Originally co-creator Sam Rolfe wanted to leave the meaning of UNCLE ambiguous so it could be viewed as either referring to "Uncle Sam" or the United Nations. Possible legal action from the UN in using the name of the United Nations without their permission forced the producers to have UNCLE composed of letters standing for the United Network Command for Law and Enforcement. Each episode of the television show had an "acknowledgement" credit to the U.N.C.L.E. on the end titles.
The series consisted of 105 episodes screened between 1964 and 1968 produced by Arena Productions using the studio facilities of Metro-Goldwyn-Mayer. The first season was broadcast in black-and-white.
When approached by the other co-creator, Norman Felton, James Bond creator Ian Fleming contributed to the show's creation. The book The James Bond Films reveals that Fleming's TV concept had two characters: Napoleon Solo and April Dancer (The Girl from U.N.C.L.E.). ("Mr. Solo" was originally the name of a crime boss in Fleming's Goldfinger.) Robert Towne, Sherman Yellen and Harlan Ellison wrote scripts for the series, which was originally to have been titled Solo.

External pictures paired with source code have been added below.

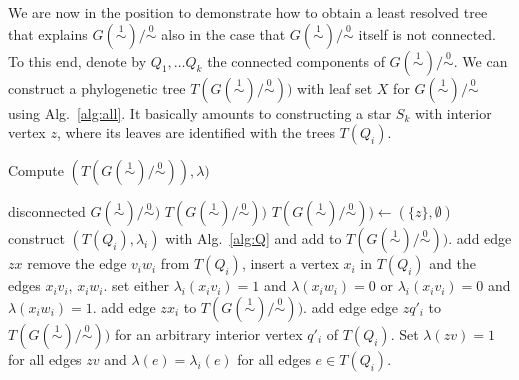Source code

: \documentclass[smallextended]{svjour3}
\newcommand{\rev}[1]{\begingroup\color{blue}#1\endgroup}
\newcommand{\Ro}{\mathrel{\overset{0}{\sim}}}
\newcommand{\Rl}{\mathrel{\overset{1}{\sim}}}
\begin{document}


We are now in the position to demonstrate how to obtain a least resolved
tree that explains $G(\Rl)/\Ro$ also in the case that $G(\Rl)/\Ro$ itself
is not connected. To this end, denote by $Q_1,\dots Q_k$ the connected
components of $G(\Rl)/\Ro$. We can construct a \rev{phylogenetic tree
  $T(G(\Rl)/\Ro))$ with leaf set $X$} for $G(\Rl)/\Ro$ using Alg.\
\ref{alg:all}. It basically amounts to constructing a star $S_k$ with
interior vertex $z$, where its leaves are identified with the trees
$T(Q_i)$.

\begin{algorithm}
\caption{Compute $(T(G(\Rl)/\Ro)), \lambda)$}
\label{alg:all}
\begin{algorithmic}[1]
  \REQUIRE disconnected $G(\Rl)/\Ro)$
  \ENSURE $T(G(\Rl)/\Ro))$	
  \STATE $T(G(\Rl)/\Ro)) \gets (\{z\},\emptyset)$
     \STATE	construct $(T(Q_i), \lambda_i)$ with Alg.\ \ref{alg:Q}
		and add to $T(G(\Rl)/\Ro))$.
	\STATE add edge $zx$
        \STATE remove the edge
                $v_iw_i$ from $T(Q_i)$, insert a vertex $x_i$ in $T(Q_i)$
                and the edges $x_iv_i$, $x_iw_i$. 
        \STATE  set either $\lambda_{i}(x_iv_i)=1$ and $\lambda(x_iw_i)=0$
		or $\lambda_{i}(x_iv_i)=0$ and $\lambda(x_iw_i)=1$. 
                \label{step:edge}
	\STATE  add edge $zx_i$ to $T(G(\Rl)/\Ro))$.
     \ELSE \STATE \label{item:z}  	
                add edge edge $zq'_i$ to  $T(G(\Rl)/\Ro))$
		for an arbitrary interior vertex $q'_i$ of $T(Q_i)$. 
     \ENDIF		 
   \ENDFOR
   \STATE       Set $\lambda(zv)=1$ for all edges $zv$ and 
		$\lambda(e)=\lambda_i(e)$ for all edges $e\in T(Q_i)$.	
\end{algorithmic}
\end{algorithm}
\end{document}
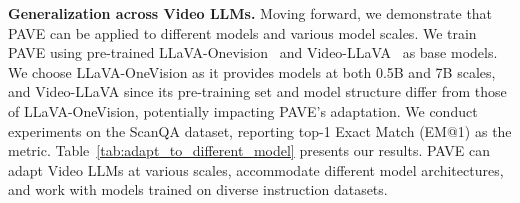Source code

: \begin{table}[t]  
\centering  
{}
\vspace{-1mm}
\caption{\textbf{Ablation study} on the design of PAVE on 3DQA ScanQA benchmark. We report the Top-1 Exact Match score, FLOPs, and the number of trainable parameters. 
\vspace{-2mm}
}  
\label{tab:adptor_design}  
\end{table}  

\medskip
\noindent\textbf{Generalization across Video LLMs.}
Moving forward, we demonstrate that PAVE can be applied to different models and various model scales.
We train PAVE using pre-trained LLaVA-Onevision~\cite{li2024llava} and Video-LLaVA~\cite{lin2023video} as base models. 
We choose LLaVA-OneVision as it provides models at both 0.5B and 7B scales, and Video-LLaVA since its pre-training set and model structure differ from those of LLaVA-OneVision, potentially impacting PAVE's adaptation. 
We conduct experiments on the ScanQA dataset, reporting top-1 Exact Match (EM@1) as the metric.
Table~\ref{tab:adapt_to_different_model} presents our results. PAVE can adapt Video LLMs at various scales, accommodate different model architectures, and work with models trained on diverse instruction datasets.


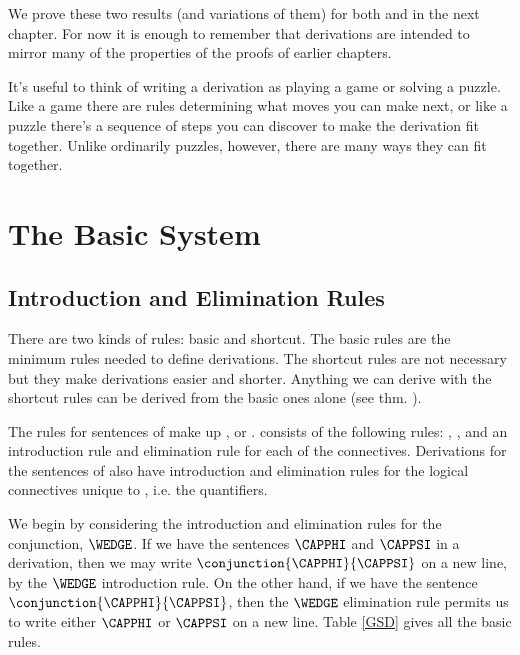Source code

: We prove these two results (and variations of them) for both \GSL{} and \GQL{} in the next chapter.
For now it is enough to remember that derivations are intended to mirror many of the properties of the proofs of earlier chapters.

It's useful to think of writing a derivation as playing a game or solving a puzzle.
Like a game there are rules determining what moves you can make next, or like a puzzle there's a sequence of steps you can discover to make the derivation fit together. 
Unlike ordinarily puzzles, however, there are many ways they can fit together.

\section{The Basic System \GSD{}}

\subsection{Introduction and Elimination Rules} 
There are two kinds of rules: basic and shortcut.
The basic rules are the minimum rules needed to define derivations.
The shortcut rules are not necessary but they make derivations easier and shorter. 
Anything we can derive with the shortcut rules can be derived from the basic ones alone (see thm. ). 

The rules for sentences of \GSL{} make up , or \GSD{}. 
\GSD{} consists of the following rules: , , and an introduction rule and elimination rule for each of the \GSL{} connectives.
Derivations for the sentences of \GQL{} also have introduction and elimination rules for the logical connectives unique to \GQL{}, i.e. the quantifiers.

We begin by considering the introduction and elimination rules for the conjunction, $\WEDGE$.
If we have the sentences $\CAPPHI$ and $\CAPPSI$ in a derivation, then we may write $\conjunction{\CAPPHI}{\CAPPSI}$ on a new line, by the $\WEDGE$ introduction rule. 
On the other hand, if we have the sentence $\conjunction{\CAPPHI}{\CAPPSI}$, then the $\WEDGE$ elimination rule permits us to write either $\CAPPHI$ or $\CAPPSI$ on a new line.
Table \ref{GSD} gives all the basic \GSD{} rules.

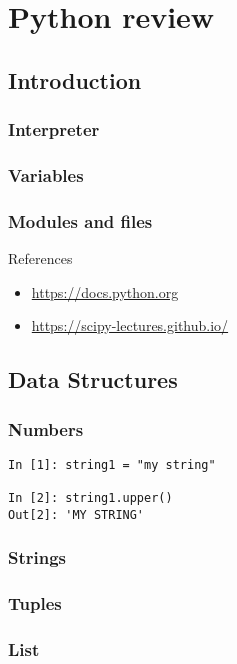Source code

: \chapter{Python review}

\section{Introduction}

\subsection{Interpreter}
\subsection{Variables}
\subsection{Modules and files}

References
\begin{itemize}
\item \url{https://docs.python.org}
\item \url{https://scipy-lectures.github.io/}
\end{itemize}


\section{Data Structures}

\subsection{Numbers}

\begin{verbatim}
In [1]: string1 = "my string"

In [2]: string1.upper()
Out[2]: 'MY STRING'
\end{verbatim}

\subsection{Strings}
\subsection{Tuples}
\subsection{List}
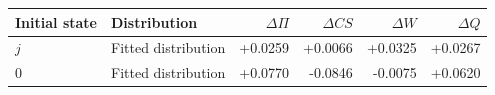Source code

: \begin{tabular}{llrrrr}\toprule
Initial state & Distribution & $\Delta\Pi$ & $\Delta CS$ & $\Delta W$ & $\Delta Q$\\\midrule
$j$ & Fitted distribution & +0.0259 & +0.0066 & +0.0325 & +0.0267 \\
$0$ & Fitted distribution & +0.0770 & -0.0846 & -0.0075 & +0.0620 \\
\bottomrule\end{tabular}
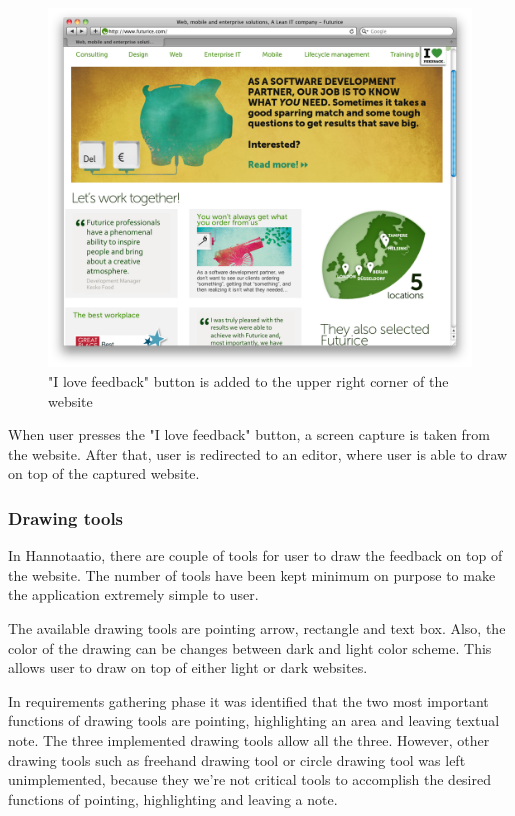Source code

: \documentclass[english,12pt,a4paper,pdftex]{article}
\begin{document}
\begin{figure}[htb]
\begin{center}
\includegraphics[width=1.0\textwidth]{initiate_feedback.png}
\end{center}
\caption{"I love feedback" button is added to the upper right corner of the website}
\end{figure}

When user presses the "I love feedback" button, a screen capture is taken from the website. After that, user is redirected to an editor, where user is able to draw on top of the captured website.

\subsubsection{Drawing tools}

In Hannotaatio, there are couple of tools for user to draw the feedback on top of the website. The number of tools have been kept minimum on purpose to make the application extremely simple to user.

The available drawing tools are pointing arrow, rectangle and text box. Also, the color of the drawing can be changes between dark and light color scheme. This allows user to draw on top of either light or dark websites.

In requirements gathering phase it was identified that the two most important functions of drawing tools are pointing, highlighting an area and leaving textual note. The three implemented drawing tools allow all the three. However, other drawing tools such as freehand drawing tool or circle drawing tool was left unimplemented, because they we're not critical tools to accomplish the desired functions of pointing, highlighting and leaving a note.
\end{document}
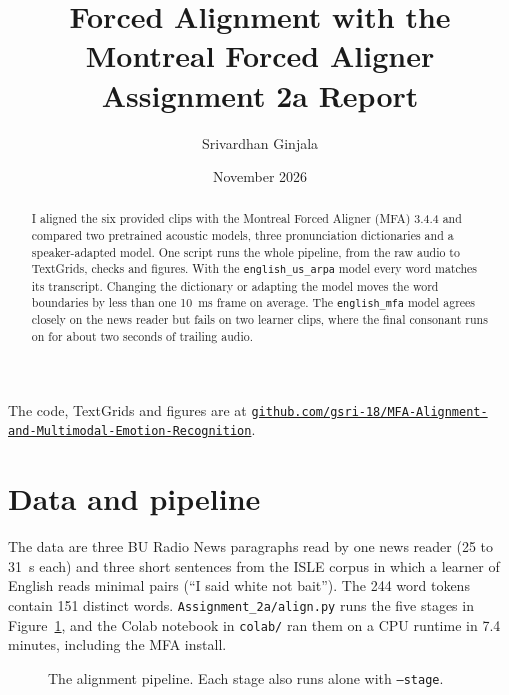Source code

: \documentclass[11pt,a4paper]{article}
\title{\textbf{Forced Alignment with the Montreal Forced Aligner}\\[2pt]\large Assignment 2a Report}
\author{Srivardhan Ginjala}
\date{November 2026}
\newcommand{\code}[1]{\texttt{#1}}
\newcommand{\repo}{gsri-18/MFA-Alignment-and-Multimodal-Emotion-Recognition}
\begin{document}
\maketitle

\begin{center}\small
The code, TextGrids and figures are at \href{https://github.com/\repo}{\texttt{github.com/\repo}}.
\end{center}

\begin{abstract}
\noindent I aligned the six provided clips with the Montreal Forced Aligner (MFA) 3.4.4 and compared two pretrained
acoustic models, three pronunciation dictionaries and a speaker-adapted model. One script runs the whole pipeline,
from the raw audio to TextGrids, checks and figures. With the \code{english\_us\_arpa} model every word matches its
transcript. Changing the dictionary or adapting the model moves the word boundaries by less than one 10~ms frame on
average. The \code{english\_mfa} model agrees closely on the news reader but fails on two learner clips, where the
final consonant runs on for about two seconds of trailing audio.
\end{abstract}

\section{Data and pipeline}

The data are three BU Radio News paragraphs read by one news reader (25 to 31~s each) and three short sentences from
the ISLE corpus in which a learner of English reads minimal pairs (``I said white not bait''). The 244 word tokens
contain 151 distinct words. \code{Assignment\_2a/align.py} runs the five stages in Figure~\ref{fig:pipeline}, and the
Colab notebook in \code{colab/} ran them on a CPU runtime in 7.4 minutes, including the MFA install.

\begin{figure}[htbp]
\centering
{}
\caption{The alignment pipeline. Each stage also runs alone with \code{--stage}.}
\label{fig:pipeline}
\end{figure}
\end{document}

Solo was originally slated to be the "solo" star of the series, the only "Man." But a small scene by a Russian agent named Illya Kuryakin caught fire with the fans, and the two were permanently paired.
The series centered on a two-man troubleshooting team working for U.N.C.L.E.: American Napoleon Solo (Robert Vaughn), and Russian Illya Kuryakin (David McCallum). Leo G. Carroll played Alexander Waverly, the British head of the organization (Number One of Section One). Lisa Rogers (Barbara Moore) joined the cast as a female regular in the fourth season.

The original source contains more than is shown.